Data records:
======

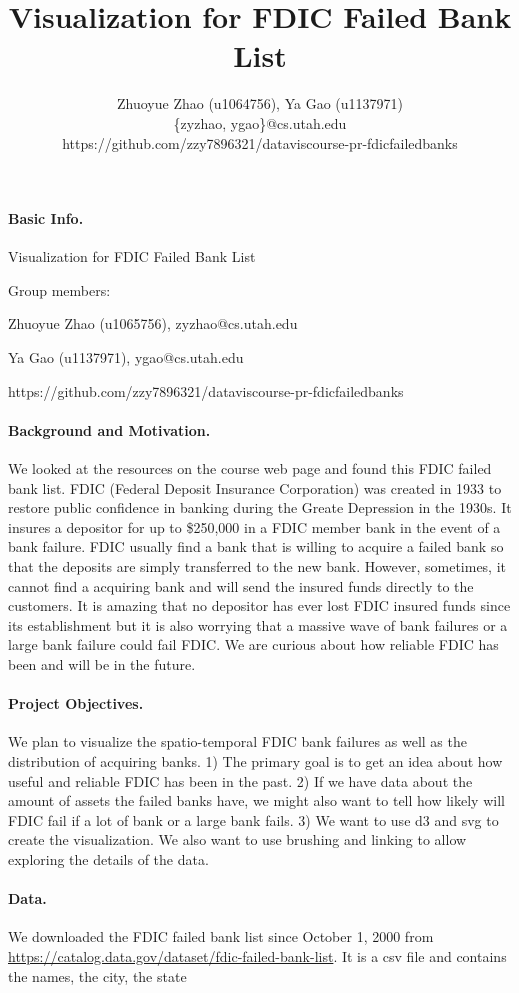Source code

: \documentclass[11pt]{article}
\title{Visualization for FDIC Failed Bank List}
\author{Zhuoyue Zhao (u1064756), Ya Gao (u1137971)\\\{zyzhao, ygao\}@cs.utah.edu
\\https://github.com/zzy7896321/dataviscourse-pr-fdicfailedbanks}
\date{}
\begin{document}
\paragraph{Basic Info.} Visualization for FDIC Failed Bank List

Group members:

Zhuoyue Zhao (u1065756), zyzhao@cs.utah.edu

Ya Gao (u1137971), ygao@cs.utah.edu

https://github.com/zzy7896321/dataviscourse-pr-fdicfailedbanks


\paragraph{Background and Motivation.}

We looked at the resources on the course web page and found this FDIC failed
bank list. FDIC (Federal Deposit Insurance Corporation) was created in 1933
to restore public confidence in banking during the Greate Depression in the
1930s.  It insures a depositor for up to \$250,000 in a FDIC member bank in
the event of a bank failure. FDIC usually find a bank that is willing to
acquire a failed bank so that the deposits are simply transferred to the new
bank. However, sometimes, it cannot find a acquiring bank and will send the
insured funds directly to the customers. It is amazing that no depositor has
ever lost FDIC insured funds since its establishment but it is also worrying
that a massive wave of bank failures or a large bank failure could fail FDIC.
We are curious about how reliable FDIC has been and will be in the future.

\paragraph{Project Objectives.} 

We plan to visualize the spatio-temporal FDIC bank failures as well as the
distribution of acquiring banks. 1) The primary goal is to get an idea about
how useful and reliable FDIC has been in the past. 2) If we have data about
the amount of assets the failed banks have, we might also want to tell how
likely will FDIC fail if a lot of bank or a large bank fails. 3) We want to
use d3 and svg to create the visualization. We also want to use brushing and
linking to allow exploring the details of the data.

\paragraph{Data.}

We downloaded the FDIC failed bank list since October 1, 2000 from
\url{https://catalog.data.gov/dataset/fdic-failed-bank-list}. It is a csv file
and contains the names, the city, the state 
\end{document}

======

* _WHAT IS NEEDED_
What should come out is the exact run of lines from the one holding "likely will FDIC" through the end of the records above, and nothing besides.

* _SOLUTION TO THIS PROBLEM_
likely will FDIC fail if a lot of bank or a large bank fails. 3) We want to
use d3 and svg to create the visualization. We also want to use brushing and
linking to allow exploring the details of the data.

\paragraph{Data.}

We downloaded the FDIC failed bank list since October 1, 2000 from
\url{https://catalog.data.gov/dataset/fdic-failed-bank-list}. It is a csv file
and contains the names, the city, the state 
\end{document}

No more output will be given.